Artikel 10 Weigeringsgronden

  • 1. De burgemeester weigert de vergunning, indien:

    • a.

      het maximaal aantal af te geven vergunningen voor speelautomatenhallen is verleend;

    • b.

      niet wordt voldaan aan de krachtens artikel 30d, vierde lid, van de wet gestelde eisen;

    • c.

      de beheerders en/of de bedrijfsleiders de leeftijd van 21 jaar niet hebben bereikt;

    • d.

      naar zijn oordeel de plannen als bedoeld in artikel 5 sub g, h, en i onvoldoende bijdragen aan de in dat artikel omschreven doelen;

    • e.

      indien anderszins de openbare orde, veiligheid en woon- en leefklimaat op ontoelaatbare wijze nadelig wordt beïnvloed door de aanwezigheid van de speelautomatenhal;

  • 2. De burgemeester kan de vergunning weigeren indien de aanvrager de bij of krachtens titel VA van de wet gestelde bepalingen heeft overtreden in de drie jaren voorafgaand aan het moment van de aanvraag van de vergunning.

  • 3. De burgemeester weigert de vergunning eveneens bij slecht levensgedrag van de exploitant, beheerder en/of bedrijfsleider en in het geval en onder voorwaarden, als bedoeld in art.3 van de Wet Bevordering Integriteitsbeoordelingen door het openbaar bestuur.

Artikel 11 Intrekkingsgronden

De burgemeester kan de vergunning intrekken, indien:

  • a.

    blijkt dat de vergunning ten gevolge van een onjuiste of onvolledige opgave is verleend;

  • b.

    niet langer wordt voldaan aan de krachtens artikel 30d, vierde lid, van de wet gestelde eisen;

  • c.

    de omstandigheden of inzichten op grond waarvan de vergunning is verleend zodanig zijn gewijzigd dat een situatie is ontstaan als bedoeld in artikel 10, eerste lid, onder e;

  • d.

    wordt gehandeld in strijd met de aan de vergunning verbonden voorschriften of beperkingen;

  • e.

    niet wordt voldaan aan het bepaalde in deze verordening;

  • f.

    de vergunninghouder de bij of krachtens titel VA van de wet gestelde bepalingen heeft overtreden;

  • g.

    gedurende een periode van ten minste zes maanden geen gebruik van de vergunning wordt gemaakt;

  • h.

    de exploitant niet langer gerechtigd is om over de ruimte te beschikken;

  • i.

    de exploitant hierom verzoekt.

Artikel 12 Wijziging beheerder en wijziging van de vergunning

  • 1. Indien een beheerder/bedrijfsleider die op de vergunning staat vermeld niet meer als zodanig werkzaam is, dient de exploitant binnen vier weken nadat deze situatie is ontstaan, een aanvraag tot wijziging van de vergunning in.
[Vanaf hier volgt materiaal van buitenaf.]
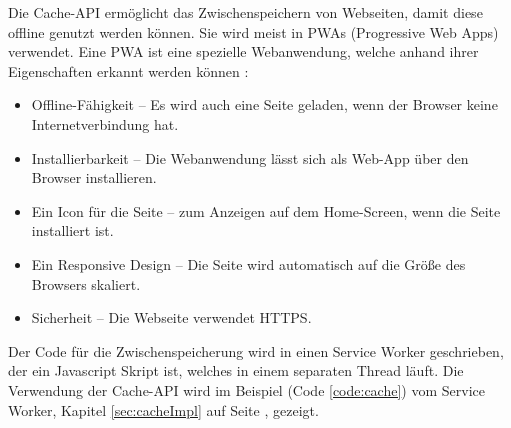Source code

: \label{sec:cache}

Die Cache-API ermöglicht das Zwischenspeichern von Webseiten, damit diese offline genutzt werden können.
Sie wird meist in PWAs (Progressive Web Apps) verwendet. Eine PWA ist eine spezielle Webanwendung, welche anhand ihrer Eigenschaften erkannt werden können \cite{datacodedesignPWA}:
\begin{itemize}
    \item Offline-Fähigkeit -- Es wird auch eine Seite geladen, wenn der Browser keine Internetverbindung hat.
    \item Installierbarkeit -- Die Webanwendung lässt sich als Web-App über den Browser installieren.
    \item Ein Icon für die Seite -- zum Anzeigen auf dem Home-Screen, wenn die Seite installiert ist.
    \item Ein Responsive Design -- Die Seite wird automatisch auf die Größe des Browsers skaliert.
    \item Sicherheit -- Die Webseite verwendet HTTPS.
\end{itemize}

Der Code für die Zwischenspeicherung wird in einen Service Worker geschrieben, der ein Javascript Skript ist, welches in einem separaten Thread läuft. 
Die Verwendung der Cache-API wird im Beispiel (Code \ref{code:cache}) vom Service Worker, Kapitel \ref{sec:cacheImpl} auf Seite \pageref{code:cache}, gezeigt.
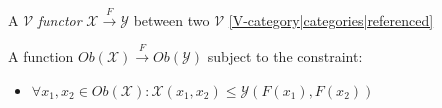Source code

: 
A $\mathcal{V}$ \emph{functor} $\mathcal{X}\xrightarrow{F}\mathcal{Y}$ between two $\mathcal{V}$ \ref{V-category|categories|referenced}

A function $Ob(\mathcal{X})\xrightarrow{F}Ob(\mathcal{Y})$ subject to the constraint:
\begin{itemize}
  \item $\forall x_1,x_2 \in Ob(\mathcal{X}): \mathcal{X}(x_1,x_2) \leq \mathcal{Y}(F(x_1),F(x_2))$
\end{itemize}
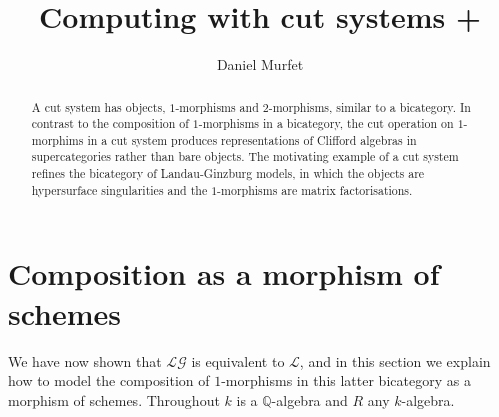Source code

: \documentclass[english,letter paper,12pt,leqno]{article}
\theoremstyle{example}
\numberwithin{equation}{section}
\def\res{\operatorname{Res}}
\def\LG{\mathcal{LG}}
\def\nQ{\mathds{Q}}
\begin{document}
\def\Res{\res\!}
\newcommand{\ud}{\mathrm{d}}
\newcommand{\Ress}[1]{\res_{#1}\!}
\newcommand{\cat}[1]{\mathcal{#1}}
\newcommand{\lto}{\longrightarrow}
\newcommand{\xlto}[1]{\stackrel{#1}\lto}
\newcommand{\mf}[1]{\mathfrak{#1}}
\newcommand{\md}[1]{\mathscr{#1}}
\def\l{\,|\,}
\def\sgn{\textup{sgn}}

\title{Computing with cut systems +}
\author{Daniel Murfet}

\maketitle

\begin{abstract}
A cut system has objects, $1$-morphisms and $2$-morphisms, similar to a bicategory. In contrast to the composition of $1$-morphisms in a bicategory, the cut operation on $1$-morphims in a cut system produces representations of Clifford algebras in supercategories rather than bare objects. The motivating example of a cut system refines the bicategory of Landau-Ginzburg models, in which the objects are hypersurface singularities and the $1$-morphisms are matrix factorisations.
\end{abstract}

\tableofcontents

\section{Composition as a morphism of schemes}

We have now shown that $\LG$ is equivalent to $\cat{L}$, and in this section we explain how to model the composition of $1$-morphisms in this latter bicategory as a morphism of schemes. Throughout $k$ is a $\nQ$-algebra and $R$ any $k$-algebra.
\end{document}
  • 2. Voor het wijzigen van de vergunning behoeft de uitgebreide procedure zoals vastgelegd in de artikelen 6 en 8 van deze verordening niet te worden gevolgd, met dien verstande dat het maximale exploitatierecht voor de vergunninghouder nooit langer kan zijn dan 15 jaar.

Artikel 13 Wijziging exploitant

  • 1. Indien de exploitatie van een speelautomatenhal wordt beëindigd of een speelautomatenhal aan een rechtsopvolger wordt overgedragen, doet de exploitant hiervan onmiddellijk schriftelijk mededeling aan de burgemeester.

  • 2. De bestaande vergunning vervalt van rechtswege zodra de op de vergunning vermelde exploitant de exploitatie feitelijk heeft beëindigd.

Hoofdstuk 3 Strafbepalingen

Artikel 14 Strafbepaling

Overtreding van het bij of krachtens deze verordening bepaalde kan worden bestraft met hechtenis van ten hoogste drie maanden of een geldboete van de tweede categorie.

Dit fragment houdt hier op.